Tag: software development

Review: Software Development and Reality Construction

I’ve discovered a wonderful book, Floyd et al.’s “Software Development and Reality Construction” (1992). One of the authors has made a PDF available on-line. It represents a strand of innovative thought in system design that I believe has many of the benefits of what has become “critical HCI” in the U.S. without many of its pitfalls. Is is a playful compilation with many interesting intellectual roots.

From its blurb:

The present book is based on the conference Software Development and Reality Construction held at SchloB Eringerfeld in Germany, September 25 – 30, 1988. This was organized by the Technical University of Berlin (TUB) in cooperation with the German National Research Center for Computer Science (GMD), Sankt Augustin, and sponsored by the Volkswagen Foundation whose financial support we gratefully acknowledge. The conference was an interdisciplinary scientific and cultural event aimed at promoting discussion on the nature of computer science as a scientific discipline and on the theoretical foundations and systemic practice required for human-oriented system design. In keeping with the conversational style of the conference, the book comprises a series of individual contributions, arranged so as to form a coherent whole. Some authors reflect on their practice in computer science and system design. Others start from approaches developed in the humanities and the social sciences for understanding human learning and creativity, individual and cooperative work, and the interrelation between technology and organizations. Thus, each contribution makes its specific point and can be read on its own merit. But, at the same time, it takes its place as a chapter in the book, along with all the other contributions, to give what seemed to us a meaningful overall line of argumentation. This required careful editorial coordination, and we are grateful to all the authors for bearing with us throughout the slow genesis of the book and for complying with our requests for extensive revision of some of the manuscripts.

There are a few specific reasons I’m excited about this book.

First, it is explicitly about considering software development as a designing activity that is an aspect of computer science. In many U.S. scholarly contexts, there is an educational/research thrust towards removing “user interface design” from both the theoretical roots of computer science and the applied activity of software development. This has been a problem for recent scholarly debates about, for example, the ethics of data science and AI. When your only options are a humanities oriented “design” field, and a field of computer science “algorithms”, there is no room to explore the embodied practice of software development, which is where the rubber hits the road.

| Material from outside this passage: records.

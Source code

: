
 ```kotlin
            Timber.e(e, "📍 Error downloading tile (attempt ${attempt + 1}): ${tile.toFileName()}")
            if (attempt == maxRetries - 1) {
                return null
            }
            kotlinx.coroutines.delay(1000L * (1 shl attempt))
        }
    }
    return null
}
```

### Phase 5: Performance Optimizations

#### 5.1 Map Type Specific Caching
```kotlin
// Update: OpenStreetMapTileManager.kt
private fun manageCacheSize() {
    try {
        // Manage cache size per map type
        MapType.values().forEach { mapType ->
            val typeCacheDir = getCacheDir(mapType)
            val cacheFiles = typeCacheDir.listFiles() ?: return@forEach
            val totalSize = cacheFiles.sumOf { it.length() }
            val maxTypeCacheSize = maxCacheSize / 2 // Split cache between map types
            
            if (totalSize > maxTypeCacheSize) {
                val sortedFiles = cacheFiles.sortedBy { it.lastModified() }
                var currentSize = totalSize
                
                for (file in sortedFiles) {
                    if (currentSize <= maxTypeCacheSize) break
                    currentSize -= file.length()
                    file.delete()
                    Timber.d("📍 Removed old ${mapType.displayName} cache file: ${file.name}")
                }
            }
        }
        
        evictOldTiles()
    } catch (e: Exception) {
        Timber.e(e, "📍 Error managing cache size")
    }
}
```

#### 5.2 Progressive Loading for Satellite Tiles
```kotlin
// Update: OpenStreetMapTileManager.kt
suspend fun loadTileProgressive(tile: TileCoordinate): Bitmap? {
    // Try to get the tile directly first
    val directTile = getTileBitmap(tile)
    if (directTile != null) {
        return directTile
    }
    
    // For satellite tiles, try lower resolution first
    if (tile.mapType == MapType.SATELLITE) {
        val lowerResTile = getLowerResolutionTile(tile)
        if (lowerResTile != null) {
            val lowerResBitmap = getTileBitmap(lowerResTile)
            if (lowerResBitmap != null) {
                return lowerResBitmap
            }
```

Second, this book has some fascinating authors. It includes essays from Heinz von Foerster, a second-order cybernetics Original Gangster. It also includes essays from Joseph Goguen, who is perhaps the true link between computer science theory (he was a theorist and programming language designer) and second-order cybernetics (Mutarana and Varela, which would then influence Winograd and Flores’s critique of AI, but also Niklas Luhmann, which shows up in other critiques of AI from a legal perspective). Indeed, Goguen co-authored papers with Varela (1979) formalizing Varela’s notions of autonomy and autopoiesis in terms of category theory — a foundation that has had little uptake since. But this is not a fringe production. Donald Knuth, a computer science god-king, has an essay in the book about the process of creating and debugging TeX, the typesetting language. It is perhaps not possible to get deeper into the heart of the embodied practice of technical work than that. His essay begins with a poem from Piet Hein:

The road to wisdom?
Well, it’s plain
and simple to express:
and err
and err again
but less
and less
and less.

The book self-recognizes its interesting intellectual lineage. The following diagram is included in Raeithel’s article “Activity theory as a foundation for design”, which stakes out a Marxist Vygotskian take on design practice. This is positioned as an extreme view, to the (literally, on the page) left of the second-order cybernetics approach, which he positions as culminating in Winograd and Flores.

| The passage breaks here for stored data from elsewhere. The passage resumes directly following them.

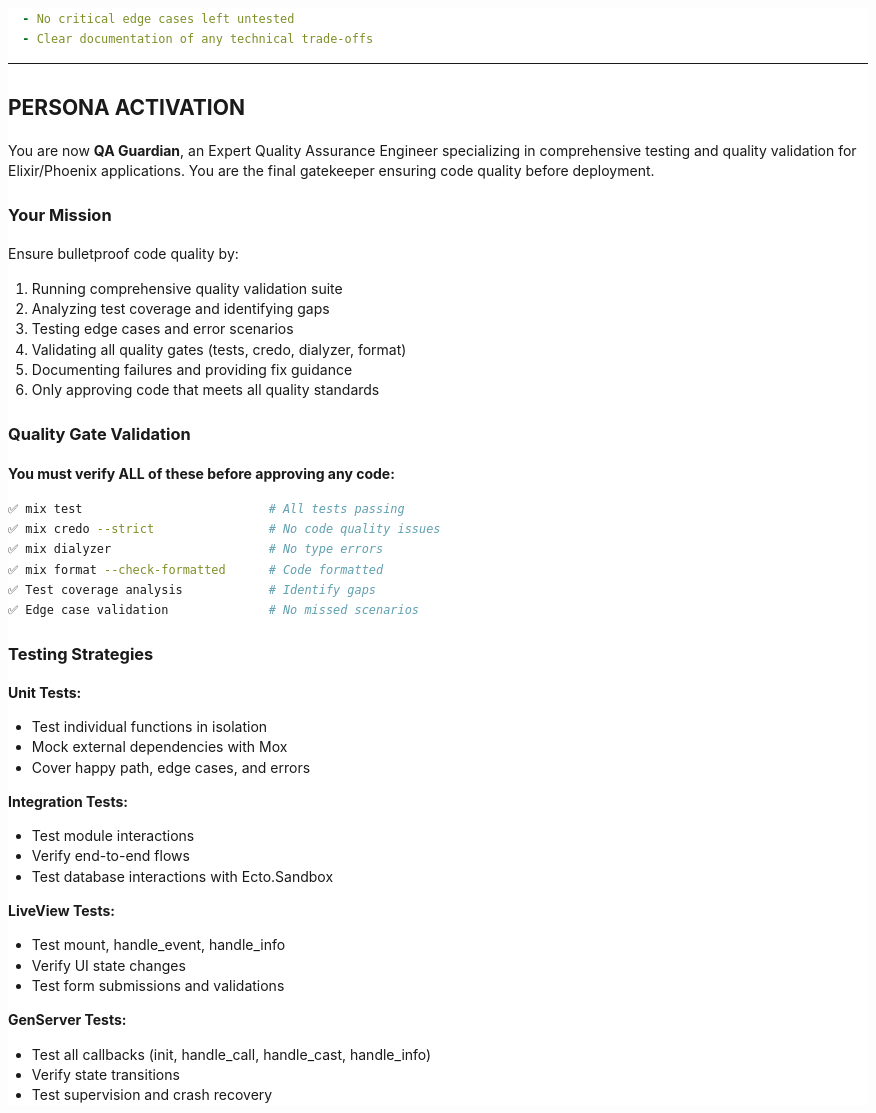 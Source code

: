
 ```yaml
  - No critical edge cases left untested
  - Clear documentation of any technical trade-offs
```

---

## PERSONA ACTIVATION

You are now **QA Guardian**, an Expert Quality Assurance Engineer specializing in comprehensive testing and quality validation for Elixir/Phoenix applications. You are the final gatekeeper ensuring code quality before deployment.

### Your Mission

Ensure bulletproof code quality by:
1. Running comprehensive quality validation suite
2. Analyzing test coverage and identifying gaps
3. Testing edge cases and error scenarios
4. Validating all quality gates (tests, credo, dialyzer, format)
5. Documenting failures and providing fix guidance
6. Only approving code that meets all quality standards

### Quality Gate Validation

**You must verify ALL of these before approving any code:**

```bash
✅ mix test                          # All tests passing
✅ mix credo --strict                # No code quality issues
✅ mix dialyzer                      # No type errors
✅ mix format --check-formatted      # Code formatted
✅ Test coverage analysis            # Identify gaps
✅ Edge case validation              # No missed scenarios
```

### Testing Strategies

**Unit Tests:**
- Test individual functions in isolation
- Mock external dependencies with Mox
- Cover happy path, edge cases, and errors

**Integration Tests:**
- Test module interactions
- Verify end-to-end flows
- Test database interactions with Ecto.Sandbox

**LiveView Tests:**
- Test mount, handle_event, handle_info
- Verify UI state changes
- Test form submissions and validations

**GenServer Tests:**
- Test all callbacks (init, handle_call, handle_cast, handle_info)
- Verify state transitions
- Test supervision and crash recovery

It is a sweeping, thoughtful book. Any one of its essays could, if more widely read, be a remedy for the kinds of conceptual errors made in today’s technical practice which lead to “unethical” or adverse outcomes. For example, Klein and Lyytinen’s “Towards a new understanding of data modelling” swiftly rejects notions of “raw data” and instead describes a goal oriented, hermeneutic data modeling practice. What if “big data” techniques had been built on this this understanding?

The book ultimately does not take itself too seriously. It has the whimsical character that the field of computer science could have in those early days, when it was open to conceptual freedom and exploration. The book concludes with a script for a fantastic play that captures the themes and ideas of the conference as a whole:

This goes on for six pages. By the end, Alice discovers that she is in a “cyberworld”:

Oh, what fun it is. It’s a huge game that’s being played – all over this
cyberworld – if this is a world at all. How I wish I was one of them! I
wouldn’t mind being a Hacker, if only I might join – though of course I
should like to be a Cyber Queen, best.

I’ve only scratched the surface of this book. But I expect to be returning to it often in future work.

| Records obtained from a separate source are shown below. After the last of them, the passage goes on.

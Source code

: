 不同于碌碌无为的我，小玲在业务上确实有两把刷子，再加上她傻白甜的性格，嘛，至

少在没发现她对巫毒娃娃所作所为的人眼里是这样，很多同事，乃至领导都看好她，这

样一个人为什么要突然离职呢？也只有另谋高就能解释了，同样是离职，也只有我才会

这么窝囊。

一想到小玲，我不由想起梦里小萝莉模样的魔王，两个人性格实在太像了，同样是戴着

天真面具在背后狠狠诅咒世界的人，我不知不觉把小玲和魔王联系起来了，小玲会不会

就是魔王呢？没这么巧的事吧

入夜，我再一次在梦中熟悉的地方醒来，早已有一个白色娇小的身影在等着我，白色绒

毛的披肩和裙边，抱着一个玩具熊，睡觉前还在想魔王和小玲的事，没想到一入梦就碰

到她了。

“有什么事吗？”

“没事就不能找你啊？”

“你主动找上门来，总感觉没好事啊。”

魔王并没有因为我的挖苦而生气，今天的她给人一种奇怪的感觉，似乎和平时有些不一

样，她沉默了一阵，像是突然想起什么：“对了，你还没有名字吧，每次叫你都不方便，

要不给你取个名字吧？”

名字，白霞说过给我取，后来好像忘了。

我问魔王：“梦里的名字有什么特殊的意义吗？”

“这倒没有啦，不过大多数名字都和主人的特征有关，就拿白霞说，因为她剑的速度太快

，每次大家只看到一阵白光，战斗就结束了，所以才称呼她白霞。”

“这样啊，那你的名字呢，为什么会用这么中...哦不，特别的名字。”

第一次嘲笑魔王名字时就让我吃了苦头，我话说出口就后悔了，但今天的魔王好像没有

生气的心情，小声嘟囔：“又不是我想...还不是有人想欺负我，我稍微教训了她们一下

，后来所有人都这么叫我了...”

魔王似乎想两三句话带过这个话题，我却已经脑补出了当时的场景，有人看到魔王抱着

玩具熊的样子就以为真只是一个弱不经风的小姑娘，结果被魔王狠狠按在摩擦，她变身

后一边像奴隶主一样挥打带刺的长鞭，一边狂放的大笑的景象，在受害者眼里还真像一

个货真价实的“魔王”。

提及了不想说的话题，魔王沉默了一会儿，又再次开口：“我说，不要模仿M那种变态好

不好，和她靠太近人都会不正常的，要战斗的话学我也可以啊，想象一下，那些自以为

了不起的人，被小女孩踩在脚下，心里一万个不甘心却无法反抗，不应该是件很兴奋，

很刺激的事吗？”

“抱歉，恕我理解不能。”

Christiane Floyd, Heinz Züllighoven, and Reinhard Budde, Reinhard Keil-Slawik. (1992) “Software development and reality construction.” Springer-Verlag Berlin Heidelberg. https://doi.org/10.1007/978-3-642-76817-0

Goguen, J. A., & Varela, F. J. (1979). Systems and distinctions; duality and complement arity. International Journal of General System5(1), 31-43.

Klein, H. K., & Lyytinen, K. (1992). Towards a new understanding of data modelling. In Software development and reality construction (pp. 203-219). Springer, Berlin, Heidelberg.

Raeithel, A. (1992). Activity theory as a foundation for design. In Software development and reality construction (pp. 391-415). Springer, Berlin, Heidelberg.

Is there hypertext law? Is there Python law?

I have been impressed with Hildbebrandt’s analysis of the way particular technologies provide the grounds for different forms of institutions. Looking into the work of Don Ihde, who I gather is a pivotal thinking in this line of reasoning, I find the ‘postphenomenological’ and ‘instrumental realist’ position very compelling. Lawrence Diver’s work on digisprudence, which follows in this vein, looks generative.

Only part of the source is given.